Problem requirements.
Check each line of the material below for the string "textwidth", then report how many lines have it, and nothing else.

[Dataset excerpts Boundary: Start]

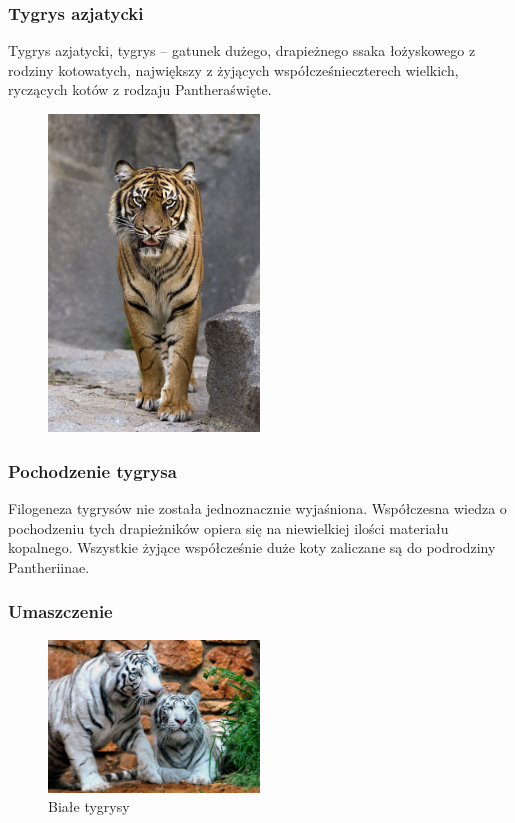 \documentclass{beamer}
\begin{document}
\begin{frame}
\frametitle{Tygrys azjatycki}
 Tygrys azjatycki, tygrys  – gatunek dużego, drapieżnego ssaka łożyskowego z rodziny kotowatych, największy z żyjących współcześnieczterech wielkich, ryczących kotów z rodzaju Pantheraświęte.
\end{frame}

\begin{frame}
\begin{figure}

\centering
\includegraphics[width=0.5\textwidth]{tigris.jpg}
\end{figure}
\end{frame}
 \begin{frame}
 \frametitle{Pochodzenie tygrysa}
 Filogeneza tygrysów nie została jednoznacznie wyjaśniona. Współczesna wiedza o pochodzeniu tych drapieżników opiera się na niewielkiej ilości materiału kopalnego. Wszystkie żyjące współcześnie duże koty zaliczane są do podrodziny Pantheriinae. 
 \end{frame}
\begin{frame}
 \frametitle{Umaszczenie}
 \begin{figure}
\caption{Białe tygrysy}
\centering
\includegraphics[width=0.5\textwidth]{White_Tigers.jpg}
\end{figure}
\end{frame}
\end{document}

[Dataset excerpts Boundary: End]
[Dataset excerpts Boundary: Start]

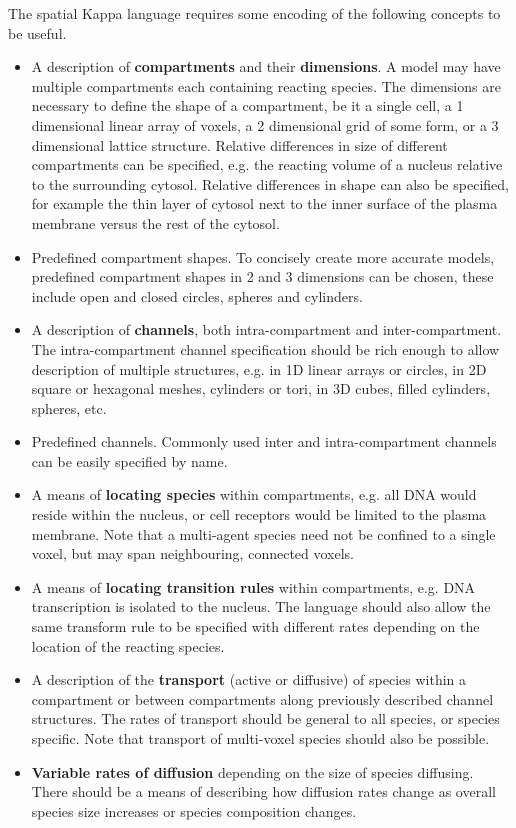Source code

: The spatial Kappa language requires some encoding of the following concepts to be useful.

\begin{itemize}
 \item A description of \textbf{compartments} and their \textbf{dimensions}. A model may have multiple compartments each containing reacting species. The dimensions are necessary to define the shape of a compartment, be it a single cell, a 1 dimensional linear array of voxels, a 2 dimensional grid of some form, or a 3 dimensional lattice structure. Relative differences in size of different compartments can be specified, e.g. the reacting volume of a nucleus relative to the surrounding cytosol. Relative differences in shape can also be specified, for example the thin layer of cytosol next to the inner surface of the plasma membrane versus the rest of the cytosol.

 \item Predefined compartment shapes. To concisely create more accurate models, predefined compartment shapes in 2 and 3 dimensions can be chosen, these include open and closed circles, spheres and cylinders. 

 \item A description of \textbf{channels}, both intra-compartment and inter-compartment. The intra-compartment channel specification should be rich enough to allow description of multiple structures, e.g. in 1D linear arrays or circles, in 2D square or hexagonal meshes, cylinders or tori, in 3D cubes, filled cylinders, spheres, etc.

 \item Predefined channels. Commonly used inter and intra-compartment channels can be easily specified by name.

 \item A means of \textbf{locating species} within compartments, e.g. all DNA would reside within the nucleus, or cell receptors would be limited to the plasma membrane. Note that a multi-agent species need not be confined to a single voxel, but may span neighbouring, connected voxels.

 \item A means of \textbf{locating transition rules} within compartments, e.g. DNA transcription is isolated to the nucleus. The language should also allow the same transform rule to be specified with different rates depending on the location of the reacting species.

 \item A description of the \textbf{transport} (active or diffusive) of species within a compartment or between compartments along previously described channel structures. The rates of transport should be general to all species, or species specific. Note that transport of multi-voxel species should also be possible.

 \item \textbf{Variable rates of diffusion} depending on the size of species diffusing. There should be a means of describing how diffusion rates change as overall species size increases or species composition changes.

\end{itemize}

[Dataset excerpts Boundary: End]
[Dataset excerpts Boundary: Start]

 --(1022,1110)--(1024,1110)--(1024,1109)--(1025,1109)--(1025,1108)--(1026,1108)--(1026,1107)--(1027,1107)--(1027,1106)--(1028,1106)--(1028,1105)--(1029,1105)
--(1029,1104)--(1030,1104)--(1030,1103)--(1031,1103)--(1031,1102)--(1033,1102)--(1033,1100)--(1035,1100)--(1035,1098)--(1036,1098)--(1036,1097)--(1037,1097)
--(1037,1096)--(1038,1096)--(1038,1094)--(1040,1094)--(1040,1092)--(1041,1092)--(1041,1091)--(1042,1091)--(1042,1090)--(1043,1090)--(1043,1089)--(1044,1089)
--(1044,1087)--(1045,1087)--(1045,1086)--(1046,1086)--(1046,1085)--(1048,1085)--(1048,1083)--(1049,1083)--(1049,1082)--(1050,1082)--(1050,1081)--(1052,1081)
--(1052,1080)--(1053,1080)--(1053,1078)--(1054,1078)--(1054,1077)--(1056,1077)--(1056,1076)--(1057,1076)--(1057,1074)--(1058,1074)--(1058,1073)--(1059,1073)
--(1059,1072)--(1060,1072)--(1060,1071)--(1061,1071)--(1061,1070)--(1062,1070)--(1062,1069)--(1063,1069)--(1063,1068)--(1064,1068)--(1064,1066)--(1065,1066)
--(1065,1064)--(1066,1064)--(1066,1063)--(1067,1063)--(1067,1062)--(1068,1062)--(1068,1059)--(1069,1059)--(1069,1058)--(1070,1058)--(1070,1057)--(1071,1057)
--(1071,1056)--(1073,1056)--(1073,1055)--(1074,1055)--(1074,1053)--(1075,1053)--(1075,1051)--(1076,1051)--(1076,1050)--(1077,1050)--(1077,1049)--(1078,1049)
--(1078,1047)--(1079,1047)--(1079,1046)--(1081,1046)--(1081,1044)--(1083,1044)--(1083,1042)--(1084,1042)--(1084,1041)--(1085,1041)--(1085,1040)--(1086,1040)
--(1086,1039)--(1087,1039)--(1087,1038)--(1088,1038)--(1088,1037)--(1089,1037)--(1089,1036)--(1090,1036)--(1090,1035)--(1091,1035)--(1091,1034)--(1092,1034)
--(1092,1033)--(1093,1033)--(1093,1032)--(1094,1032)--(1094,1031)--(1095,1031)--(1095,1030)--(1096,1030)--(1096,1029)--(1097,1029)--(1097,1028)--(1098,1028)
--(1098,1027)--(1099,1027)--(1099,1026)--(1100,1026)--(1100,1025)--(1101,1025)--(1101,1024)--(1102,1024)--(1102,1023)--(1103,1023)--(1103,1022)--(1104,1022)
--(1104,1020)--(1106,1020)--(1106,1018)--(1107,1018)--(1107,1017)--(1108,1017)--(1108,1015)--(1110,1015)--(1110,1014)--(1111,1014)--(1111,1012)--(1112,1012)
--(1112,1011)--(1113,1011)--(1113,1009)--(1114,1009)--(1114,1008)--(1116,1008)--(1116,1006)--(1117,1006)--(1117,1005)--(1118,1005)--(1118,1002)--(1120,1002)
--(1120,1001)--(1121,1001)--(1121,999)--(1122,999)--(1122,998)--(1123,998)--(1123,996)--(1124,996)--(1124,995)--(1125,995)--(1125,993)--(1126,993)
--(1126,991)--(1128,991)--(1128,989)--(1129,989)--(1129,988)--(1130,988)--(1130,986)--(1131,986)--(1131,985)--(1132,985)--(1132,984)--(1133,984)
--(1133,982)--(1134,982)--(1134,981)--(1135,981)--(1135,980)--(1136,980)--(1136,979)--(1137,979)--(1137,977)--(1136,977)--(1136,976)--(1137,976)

[Dataset excerpts Boundary: End]

Solution to the exercise.
2